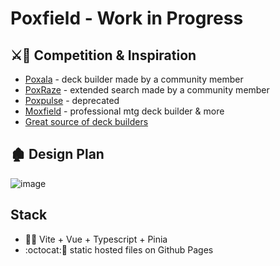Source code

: # Poxfield - Work in Progress

## :crossed_swords::saxophone: Competition & Inspiration
- [Poxala](https://poxala-fa4ce.web.app/runes) - deck builder made by a community member
- [PoxRaze](https://blacr7.github.io/PoxRaze/) - extended search made by a community member
- [Poxpulse](https://github.com/winsomniak/poxpulse.com) - deprecated
- [Moxfield](https://www.moxfield.com/) - professional mtg deck builder & more
- [Great source of deck builders](https://www.similarweb.com/website/moxfield.com/competitors/)

## :derelict_house: Design Plan

![image](https://user-images.githubusercontent.com/44639352/224578422-33b2be7c-fef2-48c4-ba4c-0792e41e8472.png)

## Stack
- :green_heart::pineapple: Vite + Vue + Typescript + Pinia
- :octocat::page_facing_up: static hosted files on Github Pages
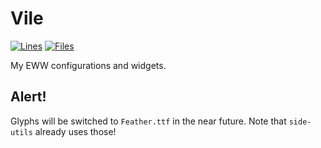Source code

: # Vile

[![Lines](https://tokei.rs/b1/github/XAMPPRocky/tokei)](https://github.com/pagankeymaster/KrakenVim) [![Files](https://tokei.rs/b1/github/XAMPPRocky/tokei?category=files)](https://github.com/pagankeymaster/KrakenVim)

My EWW configurations and widgets.

## Alert!
Glyphs will be switched to `Feather.ttf` in the near future.
Note that `side-utils` already uses those!
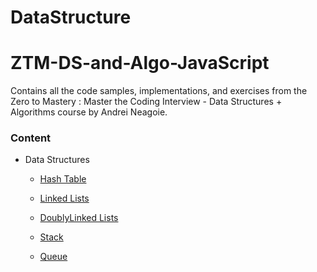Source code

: # DataStructure
# ZTM-DS-and-Algo-JavaScript
Contains all the code samples, implementations, and exercises from the Zero to Mastery : Master the Coding Interview - Data Structures + Algorithms course by Andrei Neagoie.

### Content
  - Data Structures

    - [Hash Table](https://github.com/Aashimalik/DataStructure/blob/master/HashTable.js)
      
    - [Linked Lists](https://github.com/Aashimalik/DataStructure/blob/master/LinkedList.js)
    
    - [DoublyLinked Lists](https://github.com/Aashimalik/DataStructure/blob/master/DoublyLinkedList.js)
    
    - [Stack](https://github.com/Aashimalik/DataStructure/blob/master/Stack.js)
    - [Queue](https://github.com/Aashimalik/DataStructure/blob/master/Queue.js)
    
  
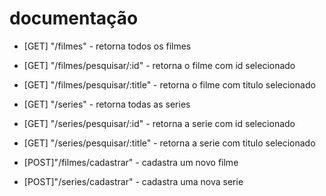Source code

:# documentação
 
- [GET] "/filmes" - retorna todos os filmes 

- [GET] "/filmes/pesquisar/:id" - retorna o filme com id selecionado

- [GET] "/filmes/pesquisar/:title" - retorna o filme com titulo selecionado 


- [GET] "/series" - retorna todas as series

- [GET] "/series/pesquisar/:id" - retorna a serie com id selecionado

- [GET] "/series/pesquisar/:title" - retorna a serie com titulo selecionado

- [POST]"/filmes/cadastrar" - cadastra um novo filme 

- [POST]"/series/cadastrar" - cadastra uma nova serie 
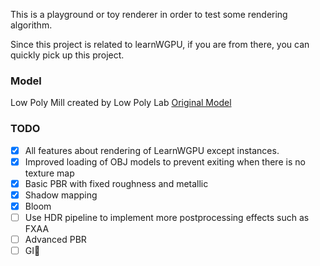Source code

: This is a playground or toy renderer in order to test some rendering algorithm.

Since this project is related to learnWGPU, if you are from there, you can quickly pick up this project.

### Model
Low Poly Mill created by Low Poly Lab
<a href="https://free3d.com/zh/3d-model/cartoon-mill-on-island-low-poly-25625.html">Original Model</a>

### TODO
- [x] All features about rendering of LearnWGPU except instances.
- [x] Improved loading of OBJ models to prevent exiting when there is no texture map
- [x] Basic PBR with fixed roughness and metallic
- [x] Shadow mapping
- [x] Bloom
- [ ] Use HDR pipeline to implement more postprocessing effects such as FXAA
- [ ] Advanced PBR 
- [ ] GI🫨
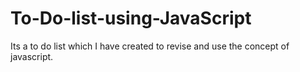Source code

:# To-Do-list-using-JavaScript
Its a to do list which I have created to revise and use the concept of javascript.
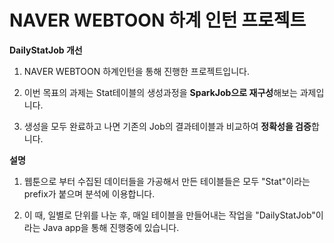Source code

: # NAVER WEBTOON 하계 인턴 프로젝트

**DailyStatJob 개선**

1) NAVER WEBTOON 하계인턴을 통해 진행한 프로젝트입니다.

2) 이번 목표의 과제는 Stat테이블의 생성과정을 **SparkJob으로 재구성**해보는 과제입니다.

3) 생성을 모두 완료하고 나면 기존의 Job의 결과테이블과 비교하여 **정확성을 검증**합니다. 

**설명**

1) 웹툰으로 부터 수집된 데이터들을 가공해서 만든 테이블들은 모두 "Stat"이라는 prefix가 붙으며 분석에 이용합니다.

2) 이 때, 일별로 단위를 나눈 후, 매일 테이블을 만들어내는 작업을 "DailyStatJob"이라는 Java app을 통해 진행중에 있습니다. 


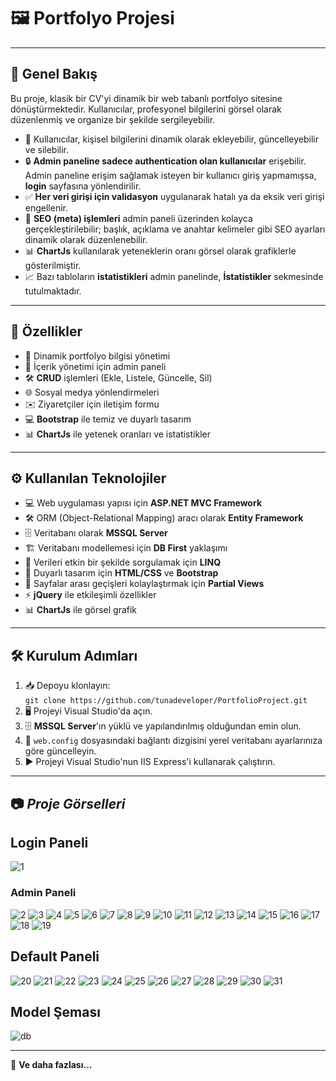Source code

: # 🖼️ **Portfolyo Projesi**

---

## 🌟 **Genel Bakış**

Bu proje, klasik bir CV'yi dinamik bir web tabanlı portfolyo sitesine dönüştürmektedir. Kullanıcılar, profesyonel bilgilerini görsel olarak düzenlenmiş ve organize bir şekilde sergileyebilir.

- 👤 Kullanıcılar, kişisel bilgilerini dinamik olarak ekleyebilir, güncelleyebilir ve silebilir.
- 🔒 **Admin paneline sadece authentication olan kullanıcılar** erişebilir. Admin paneline erişim sağlamak isteyen bir kullanıcı giriş yapmamışsa, **login** sayfasına yönlendirilir.
- ✅ **Her veri girişi için validasyon** uygulanarak hatalı ya da eksik veri girişi engellenir.
- 🔧 **SEO (meta) işlemleri** admin paneli üzerinden kolayca gerçekleştirilebilir; başlık, açıklama ve anahtar kelimeler gibi SEO ayarları dinamik olarak düzenlenebilir.
- 📊 **ChartJs** kullanılarak yeteneklerin oranı görsel olarak grafiklerle gösterilmiştir.
- 📈 Bazı tabloların **istatistikleri** admin panelinde, **İstatistikler** sekmesinde tutulmaktadır.

---

## 🚀 **Özellikler**

- 📝 Dinamik portfolyo bilgisi yönetimi
- 🔧 İçerik yönetimi için admin paneli
- 🛠️ **CRUD** işlemleri (Ekle, Listele, Güncelle, Sil)
- 🌐 Sosyal medya yönlendirmeleri
- ✉️ Ziyaretçiler için iletişim formu
- 💻 **Bootstrap** ile temiz ve duyarlı tasarım
- 📊 **ChartJs** ile yetenek oranları ve istatistikler

---

## ⚙️ **Kullanılan Teknolojiler**

- 💻 Web uygulaması yapısı için **ASP.NET MVC Framework**
- 🛠️ ORM (Object-Relational Mapping) aracı olarak **Entity Framework**
- 🗄️ Veritabanı olarak **MSSQL Server**
- 🏗️ Veritabanı modellemesi için **DB First** yaklaşımı
- 🔎 Verileri etkin bir şekilde sorgulamak için **LINQ**
- 🎨 Duyarlı tasarım için **HTML/CSS** ve **Bootstrap**
- 📄 Sayfalar arası geçişleri kolaylaştırmak için **Partial Views**
- ⚡ **jQuery** ile etkileşimli özellikler
- 📊 **ChartJs** ile görsel grafik

---

## 🛠️ **Kurulum Adımları**

1. 📥 Depoyu klonlayın:  
   `git clone https://github.com/tunadeveloper/PortfolioProject.git`
2. 🖥️ Projeyi Visual Studio'da açın.
3. 🗄️ **MSSQL Server**'ın yüklü ve yapılandırılmış olduğundan emin olun.
4. 📝 `web.config` dosyasındaki bağlantı dizgisini yerel veritabanı ayarlarınıza göre güncelleyin.
5. ▶️ Projeyi Visual Studio'nun IIS Express'i kullanarak çalıştırın.

---

## 📷 *Proje Görselleri*

## **Login Paneli**
![1](https://github.com/user-attachments/assets/81ff159e-4b19-4e4a-8046-f9468ba0db6c)

### **Admin Paneli**
![2](https://github.com/user-attachments/assets/ca710f86-d643-4fbf-8938-affdbc7da7e8)
![3](https://github.com/user-attachments/assets/a66a3a57-4c73-4597-9562-c399c039c9f7)
![4](https://github.com/user-attachments/assets/102187a5-4688-4c02-bd6a-a9975809b5e2)
![5](https://github.com/user-attachments/assets/cb91938f-6e5f-47fa-a5b7-3adc20344738)
![6](https://github.com/user-attachments/assets/fb3ab6ff-a209-47c8-9d70-b812b5e3f096)
![7](https://github.com/user-attachments/assets/b6a3dd95-4567-47ef-abc5-28d02209e722)
![8](https://github.com/user-attachments/assets/3a07e820-8500-4c79-aac0-5cfd5a3c63a6)
![9](https://github.com/user-attachments/assets/03b3e70e-03f3-4287-a263-e9d43e75bc0e)
![10](https://github.com/user-attachments/assets/eaac2079-c866-4bec-a726-d642947da945)
![11](https://github.com/user-attachments/assets/2df6f42b-adb5-4c8f-839a-6b0d18d528fe)
![12](https://github.com/user-attachments/assets/f0fd9e01-88fd-48a3-9fd4-1eed7cdddf90)
![13](https://github.com/user-attachments/assets/28598b72-dabd-493a-9bfd-d4ddd71d4956)
![14](https://github.com/user-attachments/assets/dfd5c5c0-7190-4f76-8e6d-9c621164bbe3)
![15](https://github.com/user-attachments/assets/f6c612c5-a464-448d-84b2-d9af5492aba3)
![16](https://github.com/user-attachments/assets/51805e1e-09de-425b-a88f-b8751f08fdb6)
![17](https://github.com/user-attachments/assets/27b618f3-8b92-4315-9198-390ae4ad1928)
![18](https://github.com/user-attachments/assets/69c65cc6-2081-4814-b395-539f760b3267)
![19](https://github.com/user-attachments/assets/3d0a86f8-218f-4e9f-99ef-81c09b5f053c)

## **Default Paneli**
![20](https://github.com/user-attachments/assets/9cbb68d3-6235-4147-9334-942c712e351e)
![21](https://github.com/user-attachments/assets/7a4df4f8-5bf7-44b0-afe5-357ee98043e1)
![22](https://github.com/user-attachments/assets/b44ab5f5-8485-41be-a9c4-ce952a6efc32)
![23](https://github.com/user-attachments/assets/a1eb08a3-8f8c-4ca2-9680-0315525c86d0)
![24](https://github.com/user-attachments/assets/b65e0ffa-66c0-40c9-a754-26fb254733db)
![25](https://github.com/user-attachments/assets/a915f8cf-c59f-4160-b6c8-af2d080e6340)
![26](https://github.com/user-attachments/assets/eade645e-f9a9-40fa-b70c-429e51643afd)
![27](https://github.com/user-attachments/assets/3d641494-3f1c-4a99-8695-0229b4ee1983)
![28](https://github.com/user-attachments/assets/8287ee0a-409d-4ac4-994b-adeb198cc4fb)
![29](https://github.com/user-attachments/assets/b1173141-5c3d-4187-b2e0-ba62bddbe5cf)
![30](https://github.com/user-attachments/assets/e4f868f3-17a4-4289-a95f-5a82775d3302)
![31](https://github.com/user-attachments/assets/916eb19c-b1f9-4dd0-b9e7-5ffc2b5a3f97)

## **Model Şeması**
![db](https://github.com/user-attachments/assets/6060138b-e9f9-4f21-95bb-222d83733072)


---

🎉 **Ve daha fazlası...**
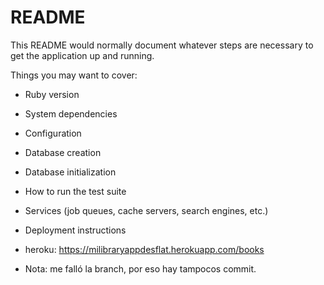 # README

This README would normally document whatever steps are necessary to get the
application up and running.

Things you may want to cover:

* Ruby version

* System dependencies

* Configuration

* Database creation

* Database initialization

* How to run the test suite

* Services (job queues, cache servers, search engines, etc.)

* Deployment instructions

* heroku: https://milibraryappdesflat.herokuapp.com/books

* Nota: me falló la branch, por eso hay tampocos commit. 
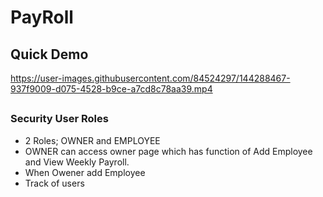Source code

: # PayRoll
## Quick Demo


https://user-images.githubusercontent.com/84524297/144288467-937f9009-d075-4528-b9ce-a7cd8c78aa39.mp4


## 

### Security User Roles
- 2 Roles; OWNER and EMPLOYEE
- OWNER can access owner page which has function of Add Employee and View Weekly Payroll.
- When Owener add Employee 
- Track of users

★ ★ ★ ★ ★

§ Activity
Say how many lines of the entries above hold the string "yönetimi", and say nothing besides the number.

§ Exercise response
2